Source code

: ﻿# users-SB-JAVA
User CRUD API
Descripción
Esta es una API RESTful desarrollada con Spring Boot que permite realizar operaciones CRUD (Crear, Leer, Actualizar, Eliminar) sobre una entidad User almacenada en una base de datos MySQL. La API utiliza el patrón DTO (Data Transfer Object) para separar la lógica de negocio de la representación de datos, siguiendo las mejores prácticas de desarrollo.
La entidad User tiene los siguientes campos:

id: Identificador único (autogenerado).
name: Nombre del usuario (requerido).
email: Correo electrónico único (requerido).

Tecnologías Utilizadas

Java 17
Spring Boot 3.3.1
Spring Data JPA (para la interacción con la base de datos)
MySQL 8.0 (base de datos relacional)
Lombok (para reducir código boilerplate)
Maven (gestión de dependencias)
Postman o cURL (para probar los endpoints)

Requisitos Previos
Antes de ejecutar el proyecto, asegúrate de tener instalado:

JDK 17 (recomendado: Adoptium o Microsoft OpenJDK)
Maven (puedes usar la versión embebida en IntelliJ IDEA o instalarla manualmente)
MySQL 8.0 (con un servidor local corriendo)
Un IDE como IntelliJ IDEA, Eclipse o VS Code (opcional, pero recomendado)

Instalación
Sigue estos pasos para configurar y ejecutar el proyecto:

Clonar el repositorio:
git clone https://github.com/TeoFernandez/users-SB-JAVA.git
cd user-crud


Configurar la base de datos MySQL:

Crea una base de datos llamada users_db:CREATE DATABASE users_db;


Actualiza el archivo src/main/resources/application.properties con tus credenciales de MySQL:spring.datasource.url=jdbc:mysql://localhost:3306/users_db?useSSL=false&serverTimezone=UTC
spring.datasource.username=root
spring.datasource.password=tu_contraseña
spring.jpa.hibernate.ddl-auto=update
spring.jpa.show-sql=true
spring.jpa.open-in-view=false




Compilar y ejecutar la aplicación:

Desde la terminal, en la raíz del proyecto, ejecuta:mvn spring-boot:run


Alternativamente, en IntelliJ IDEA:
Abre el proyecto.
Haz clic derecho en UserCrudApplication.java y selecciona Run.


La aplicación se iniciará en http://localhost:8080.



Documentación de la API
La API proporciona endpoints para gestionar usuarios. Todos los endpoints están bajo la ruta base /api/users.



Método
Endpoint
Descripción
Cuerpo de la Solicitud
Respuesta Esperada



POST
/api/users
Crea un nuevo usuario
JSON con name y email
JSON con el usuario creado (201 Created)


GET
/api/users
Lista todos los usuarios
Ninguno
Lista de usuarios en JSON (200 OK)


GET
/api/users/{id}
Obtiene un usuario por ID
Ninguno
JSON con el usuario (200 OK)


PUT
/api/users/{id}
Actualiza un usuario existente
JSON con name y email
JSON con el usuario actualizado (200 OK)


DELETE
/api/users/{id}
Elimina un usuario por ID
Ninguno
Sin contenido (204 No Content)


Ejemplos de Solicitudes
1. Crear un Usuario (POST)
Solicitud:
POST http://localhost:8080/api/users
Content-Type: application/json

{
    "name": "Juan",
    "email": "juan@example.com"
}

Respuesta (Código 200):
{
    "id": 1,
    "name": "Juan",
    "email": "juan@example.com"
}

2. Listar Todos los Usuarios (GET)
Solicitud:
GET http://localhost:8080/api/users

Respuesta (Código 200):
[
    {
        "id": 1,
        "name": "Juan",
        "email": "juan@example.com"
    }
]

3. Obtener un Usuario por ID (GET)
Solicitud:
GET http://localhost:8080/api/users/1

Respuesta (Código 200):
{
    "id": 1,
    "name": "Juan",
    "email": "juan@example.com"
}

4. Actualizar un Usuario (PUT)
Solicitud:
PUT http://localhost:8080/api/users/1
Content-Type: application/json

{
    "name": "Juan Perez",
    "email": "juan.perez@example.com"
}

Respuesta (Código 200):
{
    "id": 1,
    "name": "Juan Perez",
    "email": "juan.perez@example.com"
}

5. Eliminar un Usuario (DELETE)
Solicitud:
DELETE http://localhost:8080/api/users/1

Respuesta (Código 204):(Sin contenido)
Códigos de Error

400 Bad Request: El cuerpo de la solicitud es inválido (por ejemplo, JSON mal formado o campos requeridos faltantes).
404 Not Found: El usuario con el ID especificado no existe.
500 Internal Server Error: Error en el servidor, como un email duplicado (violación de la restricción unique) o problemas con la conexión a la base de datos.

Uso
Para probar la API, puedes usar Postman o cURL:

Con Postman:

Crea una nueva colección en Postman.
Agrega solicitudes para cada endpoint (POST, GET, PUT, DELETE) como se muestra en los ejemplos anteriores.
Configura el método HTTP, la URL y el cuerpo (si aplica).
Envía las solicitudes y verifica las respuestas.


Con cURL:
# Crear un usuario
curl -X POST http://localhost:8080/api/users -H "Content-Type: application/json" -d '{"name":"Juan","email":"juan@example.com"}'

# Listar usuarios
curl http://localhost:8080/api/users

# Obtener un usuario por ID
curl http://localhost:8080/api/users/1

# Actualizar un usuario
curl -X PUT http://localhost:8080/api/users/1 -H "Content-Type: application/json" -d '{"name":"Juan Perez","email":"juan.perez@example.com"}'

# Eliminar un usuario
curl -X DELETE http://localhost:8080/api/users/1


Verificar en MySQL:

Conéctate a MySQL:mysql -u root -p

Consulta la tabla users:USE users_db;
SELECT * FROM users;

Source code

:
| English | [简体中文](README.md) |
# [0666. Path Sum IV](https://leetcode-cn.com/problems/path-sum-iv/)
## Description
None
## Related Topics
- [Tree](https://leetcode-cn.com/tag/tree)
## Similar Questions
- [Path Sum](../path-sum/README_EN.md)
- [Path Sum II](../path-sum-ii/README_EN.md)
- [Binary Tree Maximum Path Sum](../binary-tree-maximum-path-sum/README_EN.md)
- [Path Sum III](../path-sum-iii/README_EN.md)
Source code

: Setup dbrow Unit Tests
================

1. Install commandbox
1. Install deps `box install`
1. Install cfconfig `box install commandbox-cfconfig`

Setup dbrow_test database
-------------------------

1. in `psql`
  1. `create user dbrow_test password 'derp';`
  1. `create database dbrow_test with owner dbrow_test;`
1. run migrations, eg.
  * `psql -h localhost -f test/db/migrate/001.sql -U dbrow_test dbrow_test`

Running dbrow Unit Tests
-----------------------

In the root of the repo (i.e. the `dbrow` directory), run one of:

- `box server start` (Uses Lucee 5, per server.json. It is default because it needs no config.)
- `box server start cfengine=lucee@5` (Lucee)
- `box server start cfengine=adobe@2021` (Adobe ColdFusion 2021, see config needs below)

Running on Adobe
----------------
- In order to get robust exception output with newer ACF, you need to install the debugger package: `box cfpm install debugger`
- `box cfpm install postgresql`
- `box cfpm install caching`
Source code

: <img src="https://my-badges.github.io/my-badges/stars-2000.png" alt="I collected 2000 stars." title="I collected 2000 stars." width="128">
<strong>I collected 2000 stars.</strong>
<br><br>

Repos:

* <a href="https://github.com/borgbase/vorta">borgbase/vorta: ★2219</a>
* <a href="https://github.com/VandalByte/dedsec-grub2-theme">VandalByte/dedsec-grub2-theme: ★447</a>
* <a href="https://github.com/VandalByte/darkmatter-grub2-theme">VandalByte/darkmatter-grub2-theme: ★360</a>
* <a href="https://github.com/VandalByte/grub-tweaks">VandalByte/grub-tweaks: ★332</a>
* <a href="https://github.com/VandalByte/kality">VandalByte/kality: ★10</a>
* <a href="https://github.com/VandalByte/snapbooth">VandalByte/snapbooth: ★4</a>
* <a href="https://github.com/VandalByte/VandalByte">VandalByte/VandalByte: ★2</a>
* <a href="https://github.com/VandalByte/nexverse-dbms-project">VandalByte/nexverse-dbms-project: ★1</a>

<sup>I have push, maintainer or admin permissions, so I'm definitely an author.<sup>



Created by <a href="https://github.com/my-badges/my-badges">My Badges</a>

TASK TO CARRY OUT: If a line in the records above contains "proyecto", copy that line.

FINISHED EXERCISE:
Antes de ejecutar el proyecto, asegúrate de tener instalado:
Sigue estos pasos para configurar y ejecutar el proyecto:
Desde la terminal, en la raíz del proyecto, ejecuta:mvn spring-boot:run
Abre el proyecto.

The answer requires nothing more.